- Task details
In the entries below, how many lines contain "this"? Answer with the number and nothing else.

- Task input
============================================================

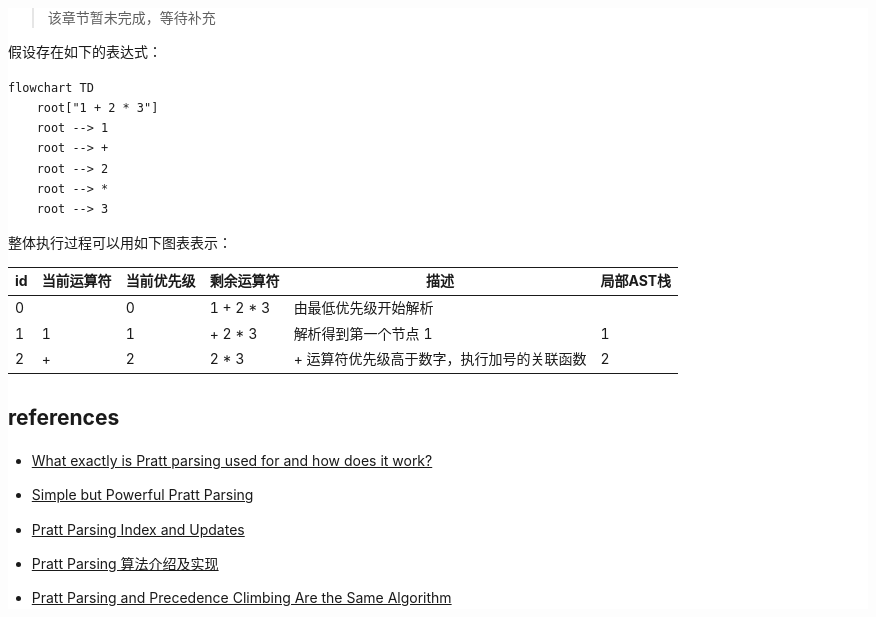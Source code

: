 > 该章节暂未完成，等待补充

假设存在如下的表达式：

```mermaid
flowchart TD
	root["1 + 2 * 3"]
	root --> 1
	root --> +
	root --> 2
	root --> *
	root --> 3
```



整体执行过程可以用如下图表表示：

| id   | 当前运算符 | 当前优先级 | 剩余运算符 | 描述                                       | 局部AST栈 |
| ---- | ---------- | ---------- | ---------- | ------------------------------------------ | --------- |
| 0    |            | 0          | 1 + 2 * 3  | 由最低优先级开始解析                       |           |
| 1    | 1          | 1          | + 2 * 3    | 解析得到第一个节点 1                       | 1         |
| 2    | +          | 2          | 2 * 3      | + 运算符优先级高于数字，执行加号的关联函数 | 2         |

## references

- [What exactly is Pratt parsing used for and how does it work?](https://langdev.stackexchange.com/questions/3254/what-exactly-is-pratt-parsing-used-for-and-how-does-it-work)
- [Simple but Powerful Pratt Parsing](https://matklad.github.io/2020/04/13/simple-but-powerful-pratt-parsing.html)
- [Pratt Parsing Index and Updates](https://www.oilshell.org/blog/2017/03/31.html)
- [Pratt Parsing 算法介绍及实现](https://www.less-bug.com/posts/pratt-parsing-introduction-and-implementation-in-typescript/)

- [Pratt Parsing and Precedence Climbing Are the Same Algorithm](https://www.oilshell.org/blog/2016/11/01.html)
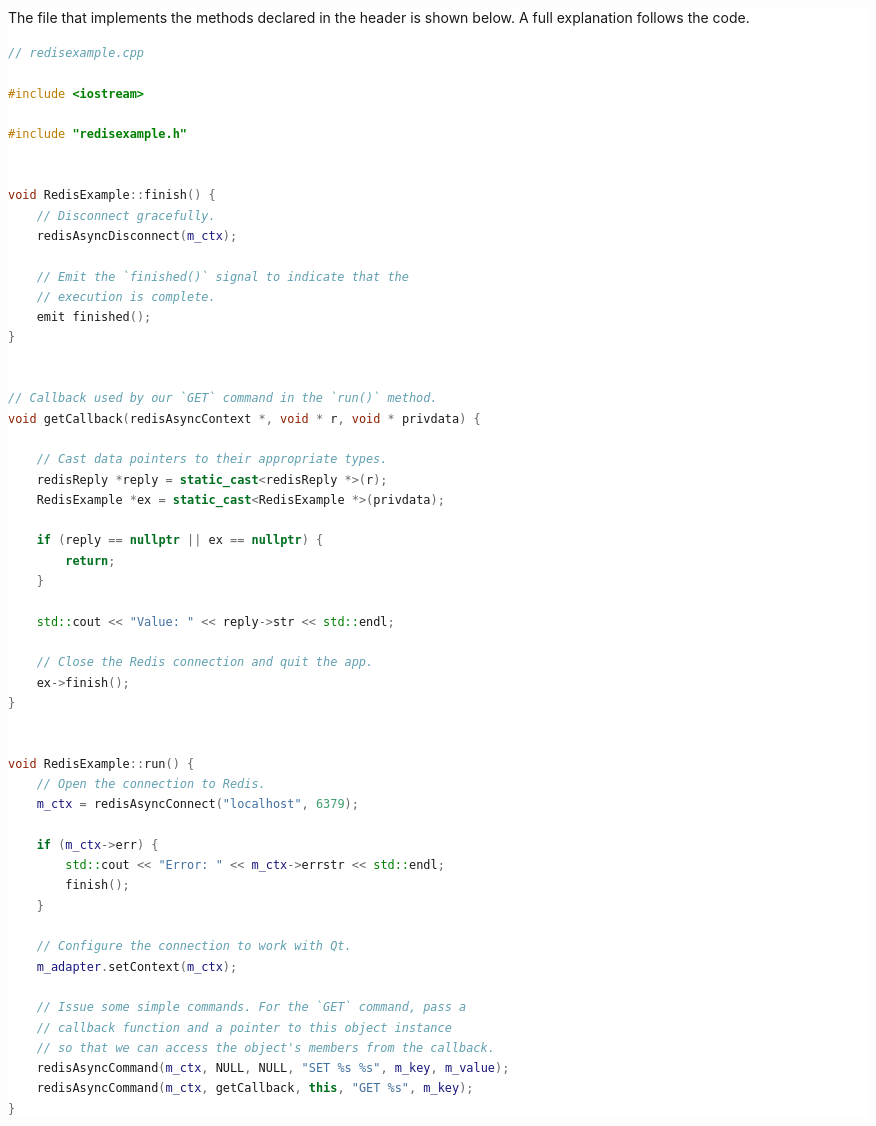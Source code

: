 The file that implements the methods declared in the header is shown
below. A full explanation follows the code.

```c++
// redisexample.cpp

#include <iostream>

#include "redisexample.h"


void RedisExample::finish() {
    // Disconnect gracefully.
    redisAsyncDisconnect(m_ctx);

    // Emit the `finished()` signal to indicate that the
    // execution is complete.
    emit finished();
}


// Callback used by our `GET` command in the `run()` method.
void getCallback(redisAsyncContext *, void * r, void * privdata) {

    // Cast data pointers to their appropriate types.
    redisReply *reply = static_cast<redisReply *>(r);
    RedisExample *ex = static_cast<RedisExample *>(privdata);

    if (reply == nullptr || ex == nullptr) {
        return;
    }

    std::cout << "Value: " << reply->str << std::endl;

    // Close the Redis connection and quit the app.
    ex->finish();
}


void RedisExample::run() {
    // Open the connection to Redis.
    m_ctx = redisAsyncConnect("localhost", 6379);

    if (m_ctx->err) {
        std::cout << "Error: " << m_ctx->errstr << std::endl;
        finish();
    }

    // Configure the connection to work with Qt.
    m_adapter.setContext(m_ctx);

    // Issue some simple commands. For the `GET` command, pass a
    // callback function and a pointer to this object instance
    // so that we can access the object's members from the callback.
    redisAsyncCommand(m_ctx, NULL, NULL, "SET %s %s", m_key, m_value);
    redisAsyncCommand(m_ctx, getCallback, this, "GET %s", m_key);
}
```
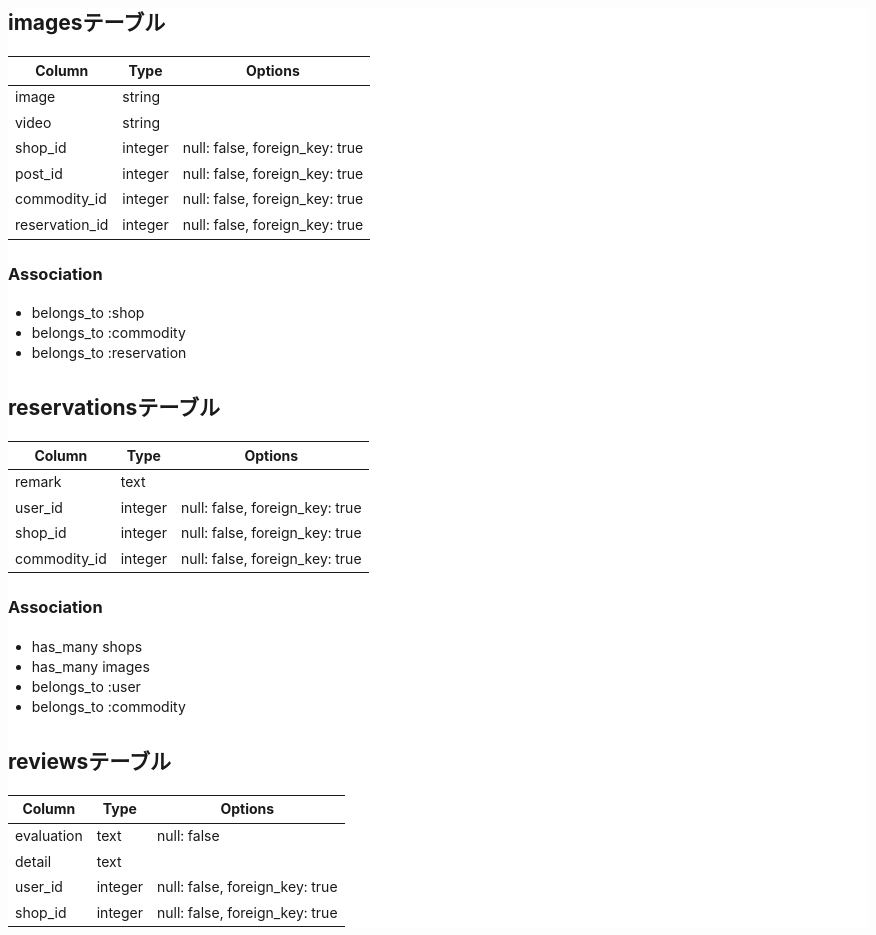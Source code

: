 ## imagesテーブル
|Column|Type|Options|
|------|----|-------|
|image|string|
|video|string|
|shop_id|integer|null: false, foreign_key: true|
|post_id|integer|null: false, foreign_key: true|
|commodity_id|integer|null: false, foreign_key: true|
|reservation_id|integer|null: false, foreign_key: true|


### Association
- belongs_to :shop
- belongs_to :commodity
- belongs_to :reservation



## reservationsテーブル
|Column|Type|Options|
|------|----|-------|
|remark|text|
|user_id|integer|null: false, foreign_key: true|
|shop_id|integer|null: false, foreign_key: true|
|commodity_id|integer|null: false, foreign_key: true|


### Association
- has_many shops
- has_many images
- belongs_to :user
- belongs_to :commodity


## reviewsテーブル
|Column|Type|Options|
|------|----|-------|
|evaluation|text|null: false|
|detail|text|
|user_id|integer|null: false, foreign_key: true|
|shop_id|integer|null: false, foreign_key: true|
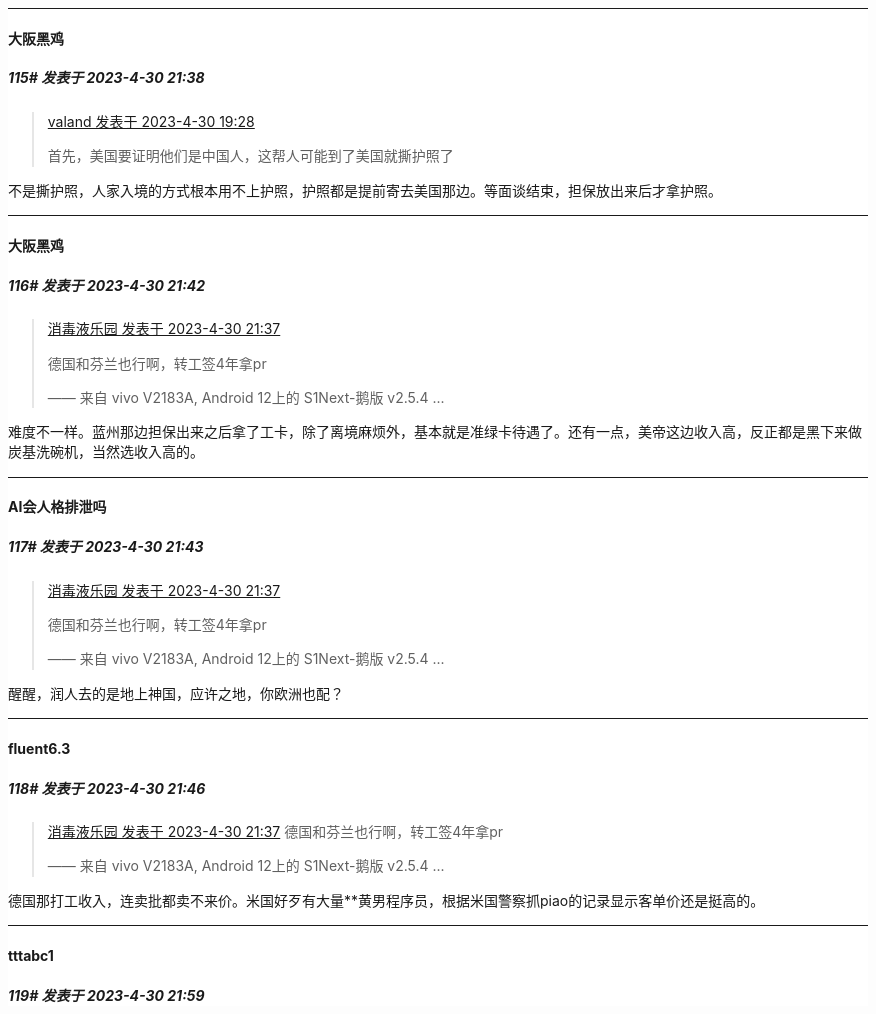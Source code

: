 *****

####  大阪黑鸡  
##### 115#       发表于 2023-4-30 21:38

<blockquote><a href="httphttps://bbs.saraba1st.com/2b/forum.php?mod=redirect&amp;goto=findpost&amp;pid=60674151&amp;ptid=2132218" target="_blank">valand 发表于 2023-4-30 19:28</a>

首先，美国要证明他们是中国人，这帮人可能到了美国就撕护照了</blockquote>
不是撕护照，人家入境的方式根本用不上护照，护照都是提前寄去美国那边。等面谈结束，担保放出来后才拿护照。


*****

####  大阪黑鸡  
##### 116#       发表于 2023-4-30 21:42

<blockquote><a href="httphttps://bbs.saraba1st.com/2b/forum.php?mod=redirect&amp;goto=findpost&amp;pid=60676004&amp;ptid=2132218" target="_blank">消毒液乐园 发表于 2023-4-30 21:37</a>

德国和芬兰也行啊，转工签4年拿pr

—— 来自 vivo V2183A, Android 12上的 S1Next-鹅版 v2.5.4 ...</blockquote>
难度不一样。蓝州那边担保出来之后拿了工卡，除了离境麻烦外，基本就是准绿卡待遇了。还有一点，美帝这边收入高，反正都是黑下来做炭基洗碗机，当然选收入高的。

*****

####  AI会人格排泄吗  
##### 117#       发表于 2023-4-30 21:43

<blockquote><a href="httphttps://bbs.saraba1st.com/2b/forum.php?mod=redirect&amp;goto=findpost&amp;pid=60676004&amp;ptid=2132218" target="_blank">消毒液乐园 发表于 2023-4-30 21:37</a>

德国和芬兰也行啊，转工签4年拿pr

—— 来自 vivo V2183A, Android 12上的 S1Next-鹅版 v2.5.4 ...</blockquote>
醒醒，润人去的是地上神国，应许之地，你欧洲也配？

*****

####  fluent6.3  
##### 118#       发表于 2023-4-30 21:46

<blockquote><a href="httphttps://bbs.saraba1st.com/2b/forum.php?mod=redirect&amp;goto=findpost&amp;pid=60676004&amp;ptid=2132218" target="_blank">消毒液乐园 发表于 2023-4-30 21:37</a>
德国和芬兰也行啊，转工签4年拿pr

—— 来自 vivo V2183A, Android 12上的 S1Next-鹅版 v2.5.4 ...</blockquote>
德国那打工收入，连卖批都卖不来价。米国好歹有大量**黄男程序员，根据米国警察抓piao的记录显示客单价还是挺高的。


*****

####  tttabc1  
##### 119#       发表于 2023-4-30 21:59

============================================================

- Solution below
2